MAPK (Mitogen-Activated Protein Kinase) pathways including ERK1/2 (Extracellular Signal Regulated Kinases), JNK (c-Jun N-terminal kinase) and p38 MAPKs are also activated by antigen-IgE ligation of FcEpsilonRI. An important role for these MAPK pathways in mast cell function is predicted based on the ability of ERK1/2, JNK and p38 to regulate the transcriptional activity of cytokine genes. (Ref.7). FcEpsilonRI aggregation results in activation of GEFs (Guanine nucleotide Exchange Factors) that promote the GTP loading and hence increased activity of the small GTPases: Ras, Rac and Rho. The Ras GTPase recruited by GRB2 initiates a classical Ras /Raf1/MEK /ERK signaling cascade that targets the Elk1 transcription factor, which is involved in immediate early gene regulation. Two prominent GRB2 effector molecules are SOS and SLP76. GRB2 contributes to the recruitment and presumably the orientation of SOS towards its substrate, the Ras GTPase. SOS promotes GTP loading and hence activation of Ras and its multiple downstream effector pathways. Activation of MAPK pathway mediates arachidonic acid release catalyzed by cytosolic PLA2 (Phospholipase A2), contributing to the secretion of lipid mediators, including leukotrienes and PtgD2 (Prostaglandin D2). The major leukotriene produced is LTC4 (Leukotriene-C4); which is converted to LTD4 and LTE4, leading to inflammatory responses, prolonged bronchoconstriction, increased bronchial mucus production, increased venular permeability and arterial constriction, and cutaneous wheal-and-flare responses. Rac1, on the other hand, uses an unknown effector pathway to regulate the subcellular location of the cytokine gene transcription factor, NFAT (Nuclear Factor of Activated T-Cells). Both Ras and Rac1 are involved in regulation of the Activating Protein-1 class of transcription factors, which independently regulate some sites and act in concert with NFAT (Ref.4). The guanine nucleotide exchange factor, Vav1 has been demonstrated to regulate a specific subset of the activities, including activation of MAPKs regulated by a family of proteins known as MKKs (MAPK kinases), PAK65 (p21-Activated Kinase65), MAP2K4 (Mitogen-Activated Protein Kinase Kinase-4) and JNK /SAPK (Stress-Activated Protein Kinase) that lead to the transcriptional activity of ATF2 (Activating Transcription Factor-2) and c-Jun genes.
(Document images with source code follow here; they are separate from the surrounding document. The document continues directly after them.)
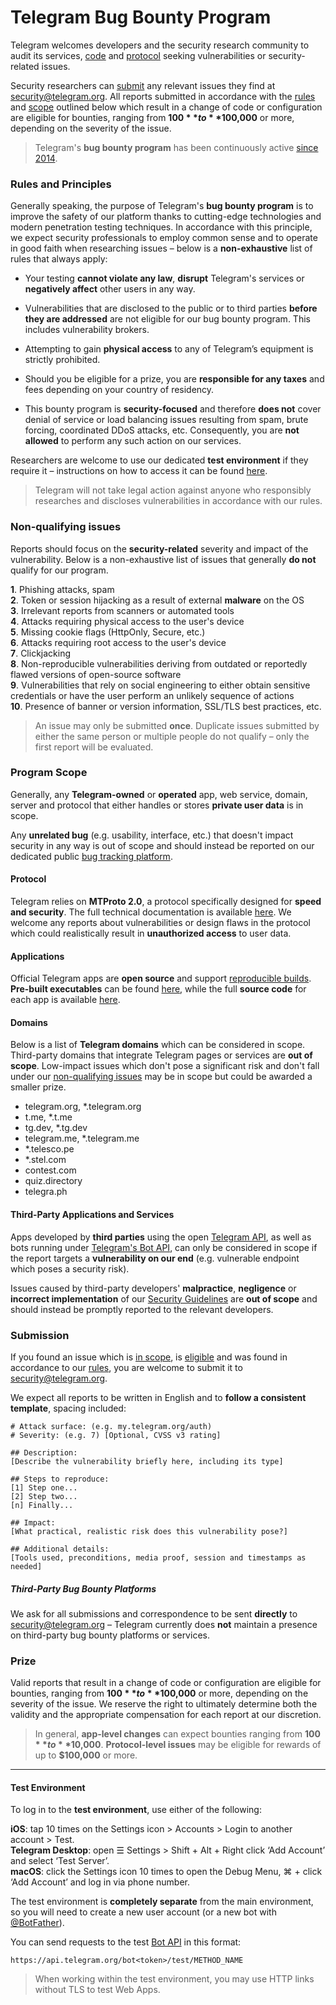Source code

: Telegram Bug Bounty Program
===========================

Telegram welcomes developers and the security research community to audit its services, [code](https://telegram.org/apps#source-code) and [protocol](https://core.telegram.org/mtproto) seeking vulnerabilities or security-related issues.

Security researchers can [submit](#submission) any relevant issues they find at [security@telegram.org](mailto:security@telegram.org). All reports submitted in accordance with the [rules](#rules-and-principles) and [scope](#program-scope) outlined below which result in a change of code or configuration are eligible for bounties, ranging from **$100** to **$100,000** or more, depending on the severity of the issue.

> Telegram's **bug bounty program** has been continuously active [since 2014](https://telegram.org/blog/cryptocontest).

### [](#rules-and-principles)Rules and Principles

Generally speaking, the purpose of Telegram's **bug bounty program** is to improve the safety of our platform thanks to cutting-edge technologies and modern penetration testing techniques. In accordance with this principle, we expect security professionals to employ common sense and to operate in good faith when researching issues – below is a **non-exhaustive** list of rules that always apply:

* Your testing **cannot violate any law**, **disrupt** Telegram's services or **negatively affect** other users in any way.
* Vulnerabilities that are disclosed to the public or to third parties **before they are addressed** are not eligible for our bug bounty program. This includes vulnerability brokers.
* Attempting to gain **physical access** to any of Telegram’s equipment is strictly prohibited.
* Should you be eligible for a prize, you are **responsible for any taxes** and fees depending on your country of residency.
    
* This bounty program is **security-focused** and therefore **does not** cover denial of service or load balancing issues resulting from spam, brute forcing, coordinated DDoS attacks, etc. Consequently, you are **not allowed** to perform any such action on our services.
    

Researchers are welcome to use our dedicated **test environment** if they require it – instructions on how to access it can be found [here](#test-environment).

> Telegram will not take legal action against anyone who responsibly researches and discloses vulnerabilities in accordance with our rules.

### [](#non-qualifying-issues)Non-qualifying issues

Reports should focus on the **security-related** severity and impact of the vulnerability. Below is a non-exhaustive list of issues that generally **do not** qualify for our program.

**1**. Phishing attacks, spam  
**2**. Token or session hijacking as a result of external **malware** on the OS  
**3**. Irrelevant reports from scanners or automated tools  
**4**. Attacks requiring physical access to the user's device  
**5**. Missing cookie flags (HttpOnly, Secure, etc.)  
**6**. Attacks requiring root access to the user's device  
**7**. Clickjacking  
**8**. Non-reproducible vulnerabilities deriving from outdated or reportedly flawed versions of open-source software  
**9**. Vulnerabilities that rely on social engineering to either obtain sensitive credentials or have the user perform an unlikely sequence of actions  
**10**. Presence of banner or version information, SSL/TLS best practices, etc.

> An issue may only be submitted **once**. Duplicate issues submitted by either the same person or multiple people do not qualify – only the first report will be evaluated.

### [](#program-scope)Program Scope

Generally, any **Telegram-owned** or **operated** app, web service, domain, server and protocol that either handles or stores **private user data** is in scope.

Any **unrelated bug** (e.g. usability, interface, etc.) that doesn't impact security in any way is out of scope and should instead be reported on our dedicated public [bug tracking platform](https://bugs.telegram.org/).

#### [](#protocol)Protocol

Telegram relies on **MTProto 2.0**, a protocol specifically designed for **speed and security**. The full technical documentation is available [here](https://core.telegram.org/mtproto). We welcome any reports about vulnerabilities or design flaws in the protocol which could realistically result in **unauthorized access** to user data.

#### [](#applications)Applications

Official Telegram apps are **open source** and support [reproducible builds](https://core.telegram.org/reproducible-builds). **Pre-built executables** can be found [here](https://telegram.org/apps), while the full **source code** for each app is available [here](https://telegram.org/apps#source-code).

#### [](#domains)Domains

Below is a list of **Telegram domains** which can be considered in scope. Third-party domains that integrate Telegram pages or services are **out of scope**. Low-impact issues which don't pose a significant risk and don't fall under our [non-qualifying issues](#non-qualifying-issues) may be in scope but could be awarded a smaller prize.

* telegram.org, \*.telegram.org
* t.me, \*.t.me
* tg.dev, \*.tg.dev
* telegram.me, \*.telegram.me
* \*.telesco.pe
* \*.stel.com
* contest.com
* quiz.directory
* telegra.ph

#### [](#third-party-applications-and-services)Third-Party Applications and Services

Apps developed by **third parties** using the open [Telegram API](https://core.telegram.org/schema), as well as bots running under [Telegram's Bot API](https://core.telegram.org/bots/api), can only be considered in scope if the report targets a **vulnerability on our end** (e.g. vulnerable endpoint which poses a security risk).

Issues caused by third-party developers' **malpractice**, **negligence** or **incorrect implementation** of our [Security Guidelines](https://core.telegram.org/mtproto/security_guidelines) are **out of scope** and should instead be promptly reported to the relevant developers.

### [](#submission)Submission

If you found an issue which is [in scope](#program-scope), is [eligible](#non-qualifying-issues) and was found in accordance to our [rules](#rules-and-principles), you are welcome to submit it to [security@telegram.org](mailto:security@telegram.org).

We expect all reports to be written in English and to **follow a consistent template**, spacing included:

    # Attack surface: (e.g. my.telegram.org/auth)
    # Severity: (e.g. 7) [Optional, CVSS v3 rating]
    
    ## Description: 
    [Describe the vulnerability briefly here, including its type]
    
    ## Steps to reproduce:
    [1] Step one...
    [2] Step two...
    [n] Finally...
    
    ## Impact:
    [What practical, realistic risk does this vulnerability pose?]
    
    ## Additional details:
    [Tools used, preconditions, media proof, session and timestamps as needed]

##### [](#third-party-bug-bounty-platforms)Third-Party Bug Bounty Platforms

We ask for all submissions and correspondence to be sent **directly** to [security@telegram.org](mailto:security@telegram.org) – Telegram currently does **not** maintain a presence on third-party bug bounty platforms or services.

### [](#prize)Prize

Valid reports that result in a change of code or configuration are eligible for bounties, ranging from **$100** to **$100,000** or more, depending on the severity of the issue. We reserve the right to ultimately determine both the validity and the appropriate compensation for each report at our discretion.

> In general, **app-level changes** can expect bounties ranging from **$100** to **$10,000**. **Protocol-level issues** may be eligible for rewards of up to **$100,000** or more.

* * *

#### [](#test-environment)Test Environment

To log in to the **test environment**, use either of the following:

**iOS**: tap 10 times on the Settings icon > Accounts > Login to another account > Test.  
**Telegram Desktop**: open ☰ Settings > Shift + Alt + Right click ‘Add Account’ and select ‘Test Server’.  
**macOS**: click the Settings icon 10 times to open the Debug Menu, ⌘ + click ‘Add Account’ and log in via phone number.

The test environment is **completely separate** from the main environment, so you will need to create a new user account (or a new bot with [@BotFather](https://t.me/botfather)).

You can send requests to the test [Bot API](https://core.telegram.org/bots/api) in this format:

`https://api.telegram.org/bot<token>/test/METHOD_NAME`

> When working within the test environment, you may use HTTP links without TLS to test Web Apps.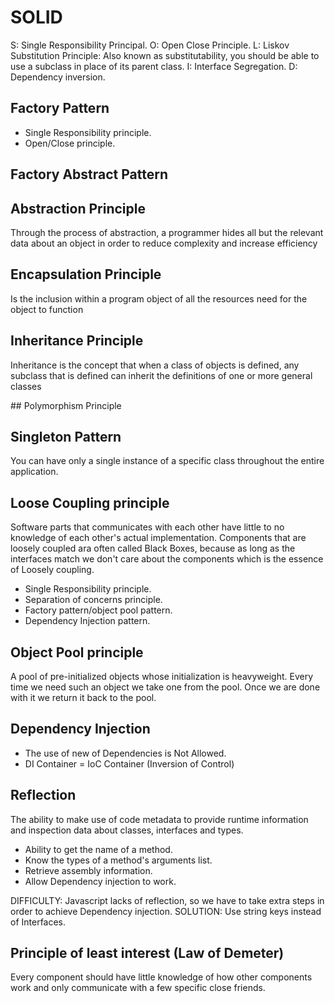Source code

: # SOLID

S: Single Responsibility Principal.
O: Open Close Principle.
L: Liskov Substitution Principle: Also known as substitutability, you should be able to use a subclass in place of its parent class.
I: Interface Segregation.
D: Dependency inversion.

## Factory Pattern

* Single Responsibility principle.
* Open/Close principle.

## Factory Abstract Pattern

## Abstraction Principle

Through the process of abstraction, a programmer hides all but the relevant data about an object in order to reduce complexity and increase efficiency

## Encapsulation Principle

Is the inclusion within a program object of all the resources need for the object to function

## Inheritance Principle

Inheritance is the concept that when a class of objects is defined, any subclass that is defined can inherit the definitions of one or more general classes

## Polymorphism Principle

## Singleton Pattern

You can have only a single instance of a specific class throughout the entire application.

## Loose Coupling principle

Software parts that communicates with each other have little to no knowledge of each other's actual implementation.
Components that are loosely coupled ara often called Black Boxes, because as long as the interfaces match we don't care about the components which is the essence of Loosely coupling.

* Single Responsibility principle.
* Separation of concerns principle.
* Factory pattern/object pool pattern.
* Dependency Injection pattern.

## Object Pool principle

A pool of pre-initialized objects whose initialization is heavyweight. Every time we need such an object we take one from the pool. Once we are done with it we return it back to the pool.

## Dependency Injection

* The use of new of Dependencies is Not Allowed.
* DI Container = IoC Container (Inversion of Control)

## Reflection

The ability to make use of code metadata to provide runtime information and inspection data about classes, interfaces and types.

* Ability to get the name of a method.
* Know the types of a method's arguments list.
* Retrieve assembly information.
* Allow Dependency injection to work.

DIFFICULTY: Javascript  lacks of reflection, so we have to take extra steps in order to achieve Dependency injection.
SOLUTION: Use string keys instead of Interfaces.

## Principle of least interest (Law of Demeter)

Every component should have little knowledge of how other components work and only communicate with a few specific close friends.
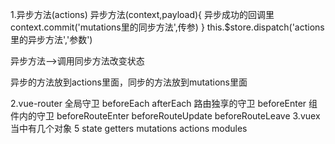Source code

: 1.异步方法(actions)
    异步方法(context,payload){
        异步成功的回调里
        context.commit('mutations里的同步方法',传参)
    }
    this.$store.dispatch('actions里的异步方法','参数')

异步方法-->调用同步方法改变状态

异步的方法放到actions里面，同步的方法放到mutations里面

2.vue-router
    全局守卫 beforeEach afterEach
    路由独享的守卫 beforeEnter
    组件内的守卫 beforeRouteEnter
                beforeRouteUpdate
                beforeRouteLeave
3.vuex当中有几个对象 5 
state getters mutations actions modules  
    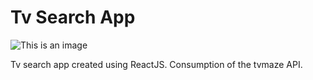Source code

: # Tv Search App

![This is an image](https://i.imgur.com/rLvzBjC.jpeg)

Tv search app created using ReactJS. Consumption of the tvmaze API.
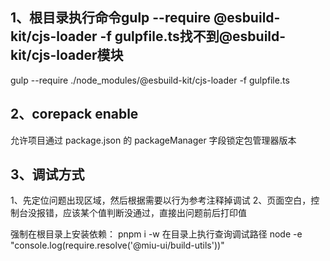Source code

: ## 1、根目录执行命令gulp --require @esbuild-kit/cjs-loader -f gulpfile.ts找不到@esbuild-kit/cjs-loader模块

gulp --require ./node_modules/@esbuild-kit/cjs-loader -f gulpfile.ts

## 2、corepack enable

允许项目通过 package.json 的 packageManager 字段锁定包管理器版本

## 3、调试方式

1、先定位问题出现区域，然后根据需要以行为参考注释掉调试
2、页面空白，控制台没报错，应该某个值判断没通过，直接出问题前后打印值

强制在根目录上安装依赖：
pnpm i -w <package-name>
在目录上执行查询调试路径
node -e "console.log(require.resolve('@miu-ui/build-utils'))"

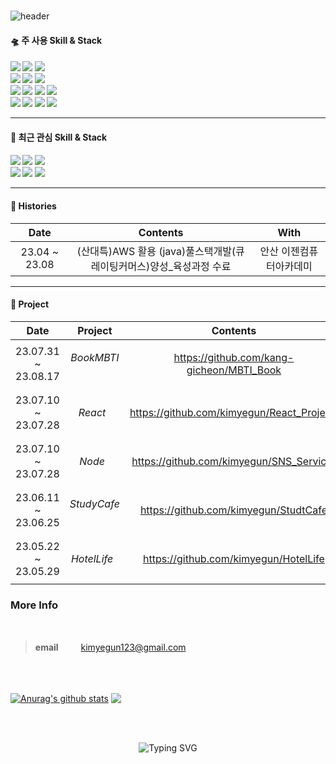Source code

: ###
<div align="left">
  
![header](https://capsule-render.vercel.app/api?type=waving&color=timeGradient&text=Welcome%20to%20My%20GitHub%20&animation=fadeIn&fontSize=40&fontAlignY=40&fontAlign=50&height=250&desc=Web%20Front%20End%20Developer&rotate=0)


#### 🛸 주 사용 Skill & Stack
  
<h4>
<img src="https://img.shields.io/badge/react-61DAFB?style=flat&logo=react&logoColor=000"/>
<img src="https://img.shields.io/badge/redux-764ABC?style=flat&logo=redux&logoColor=000"/>
<img src="https://img.shields.io/badge/styled_components-DB7093?style=flat&logo=styled-components&logoColor=fff"/><br>
<img src="https://img.shields.io/badge/JavaScript-F7DF1E?style=flat&logo=JavaScript&logoColor=white">
<img src="https://img.shields.io/badge/HTML5-E34F26?style=flat&logo=HTML5&logoColor=white">
<img src="https://img.shields.io/badge/CSS3-1572B6?style=flat&logo=CSS3&logoColor=white"> <br>
<img src="https://img.shields.io/badge/aws-232F3E?style=flat&logo=Amazon aws&logoColor=white">
<img src="https://img.shields.io/badge/github-181717?style=flat&logo=github&logoColor=white">
<img src="https://img.shields.io/badge/VSCode-007ACC?style=flat&logo=VisualStudioCode&logoColor=white">
<img src="https://img.shields.io/badge/webpack-8DD6F9?style=flat&logo=webpack&logoColor=000"/>
<br>
<img src="https://img.shields.io/badge/MongoDB-47A248?style=flat&logo=MongoDB&logoColor=fff"/>
  <img src="https://img.shields.io/badge/node.js-74b816?style=flat&logo=node.js&logoColor=fff"/>
<img src="https://img.shields.io/badge/MariaDB-1F305F?style=flat&logo=MariaDB&logoColor=fff"/>
<img src="https://img.shields.io/badge/GitKraken-79287?style=flat&logo=GitKraken&logoColor=fff"/>

<br>

<div>
  
---
   
</div>
  
</h4>

#### 🎲 최근 관심 Skill & Stack

<h4>

<img src="https://img.shields.io/badge/sass-CC6699?style=flat&logo=sass&logoColor=fff"/>
<img src="https://img.shields.io/badge/Jest-C21325?style=flat&logo=Jest&logoColor=fff"/>
<img src="https://img.shields.io/badge/recoil-0067A3?style=flat&logo=recoil&logoColor=fff"/><br>
<img src="https://img.shields.io/badge/next.js-000000?style=flat&logo=next.js&logoColor=fff"/>
<img src="https://img.shields.io/badge/typescript-1c7ed6?style=flat&logo=typescript&logoColor=fff"/>
<img src="https://img.shields.io/badge/Babel-F9DC3E?style=flat&logo=Babel&logoColor=fff"/>



<div>
  
---
   
</div>

</h4>

<h4>

#### 🎥 Histories
<div align="center">
  
| Date | Contents | With |
|:---:|:---:|:---:|
| 23.04 ~ 23.08 | (산대특)AWS 활용 (java)풀스택개발(큐레이팅커머스)양성_육성과정 수료 | 안산 이젠컴퓨터아카데미 |

</h4>

</div>

<div>
  
---
   
</div>

<h4>
  
####  📅 Project

<div align="center">
  
| Date | Project | Contents | With |
|:---:|:---:|:---:|:---:|
| 23.07.31 ~ 23.08.17 | *BookMBTI* &nbsp; | https://github.com/kang-gicheon/MBTI_Book  | 팀 프로젝트
| 23.07.10 ~ 23.07.28 | *React* &nbsp; | https://github.com/kimyegun/React_Project/  | 개인 프로젝트
| 23.07.10 ~ 23.07.28 | *Node* &nbsp; | https://github.com/kimyegun/SNS_Service/     | 개인 프로젝트
| 23.06.11 ~ 23.06.25 | *StudyCafe* &nbsp;| https://github.com/kimyegun/StudtCafe  | 팀 프로젝트
| 23.05.22 ~ 23.05.29 | *HotelLife* &nbsp;| https://github.com/kimyegun/HotelLife  | 팀 프로젝트


</h4>

</div>



### More Info 

<br>

> **email** 　　 kimyegun123@gmail.com 





<br>
<br>
 


    
 <a href="https://github.com/anuraghazra/github-readme-stats"><img align="center" src="https://github-readme-stats.vercel.app/api?username=kimyegun&show_icons=true&include_all_commits=true&theme=buefy&hide_border=true" alt="Anurag's github stats" /></a>  <a href="https://github.com/anuraghazra/github-readme-stats"><img align="center" src="https://github-readme-stats.vercel.app/api/top-langs/?username=kimyegun&layout=compact&theme=buefy&hide_border=true" /></a> 

  <br/>
  <br/>
  
  </div>



<div align="center">

  ![Typing SVG](https://readme-typing-svg.herokuapp.com/?color=5B5755&lines=kimyegub's+GitHub&font=Dancing+Script&size=50&center=true&vCenter=true&width=600&height=80)

  </div>

  
  
  <br/>















  


  

<!--
**kimyegun/kimyegun** is a ✨ _special_ ✨ repository because its `README.md` (this file) appears on your GitHub profile.

Here are some ideas to get you started:

- 🔭 I’m currently working on ...
- 🌱 I’m currently learning ...
- 👯 I’m looking to collaborate on ...
- 🤔 I’m looking for help with ...
- 💬 Ask me about ...
- 📫 How to reach me: ...
- 😄 Pronouns: ...
- ⚡ Fun fact: ...
-->

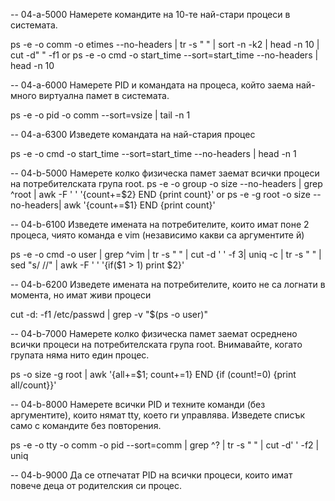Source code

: -- 04-a-5000
Намерете командите на 10-те най-стари процеси в системата.

ps -e -o comm -o etimes --no-headers | tr -s " " | sort -n -k2 | head -n 10 | cut -d" " -f1
or
ps -e -o cmd -o start_time --sort=start_time --no-headers | head -n 10

-- 04-a-6000
Намерете PID и командата на процеса, който заема най-много виртуална памет в системата.

ps -e -o pid -o comm --sort=vsize | tail -n 1


-- 04-a-6300
Изведете командата на най-стария процес

ps -e -o cmd -o start_time --sort=start_time --no-headers | head -n 1

-- 04-b-5000
Намерете колко физическа памет заемат всички процеси на потребителската група root.
ps -e -o group -o size --no-headers | grep ^root | awk -F ' ' '{count+=$2} END {print count}'
or
ps -e -g root -o size --no-headers| awk '{count+=$1} END {print count}'

-- 04-b-6100
Изведете имената на потребителите, които имат поне 2 процеса, чиято команда е vim (независимо какви са аргументите й)

ps -e -o cmd -o user | grep ^vim | tr -s " "  | cut -d ' ' -f 3| uniq -c | tr -s " " | sed "s/ //" | awk -F ' ' '{if($1 > 1) print $2}'

-- 04-b-6200
Изведете имената на потребителите, които не са логнати в момента, но имат живи процеси

cut -d: -f1 /etc/passwd | grep -v "$(ps -o user)"

-- 04-b-7000
Намерете колко физическа памет заемат осреднено всички процеси на потребителската група root. Внимавайте, когато групата няма нито един процес.

ps -o size -g root | awk '{all+=$1; count+=1} END {if (count!=0) {print all/count}}'

-- 04-b-8000
Намерете всички PID и техните команди (без аргументите), които нямат tty, което ги управлява. Изведете списък само с командите без повторения.

ps -e -o tty -o comm -o pid --sort=comm | grep ^? | tr -s " " | cut -d' ' -f2 | uniq 

-- 04-b-9000
Да се отпечатат PID на всички процеси, които имат повече деца от родителския си процес.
As AlphaGamma2 complexes are less competent at signaling than the AlphaBetaGamma2 on mast cells and basophils (they lack the Beta-signal amplifier), the function of antigen presentation by the Antigen Presenting Cells may be accomplished with only moderate induction of intracellular signaling pathways that are critical to the long-term maintenance of an IgE-driven immune response. Modulation of FcEpsilonRI responses has long been considered as a therapeutic strategy in allergy (Ref.4). Autoimmune diseases, asthma, and chronic allergies comprise a wide spectrum of pathologies associated with the inappropriate activation of the immune system by environmental antigens. The interaction of the IgE antibody with FcEpsilonRI is central to these immune reactions, and provides an attractive target for the inhibition of all IgE-mediated allergic diseases. Clinical studies of allergic individuals using anti-IgE monoclonal antibody therapy have shown that this is an effective approach to disease treatment (Ref.8). Recent studies show that IgE/FcEpsilonRI-mediated pathways and inflammatory cascade play a beneficial role in our defense system against parasites and further research in this field may present the components of FcEpsilonRI signaling pathway as attractive sets of potential targets of pharmaceutical interference for the treatment of allergic and other immunology diseases (Ref.9).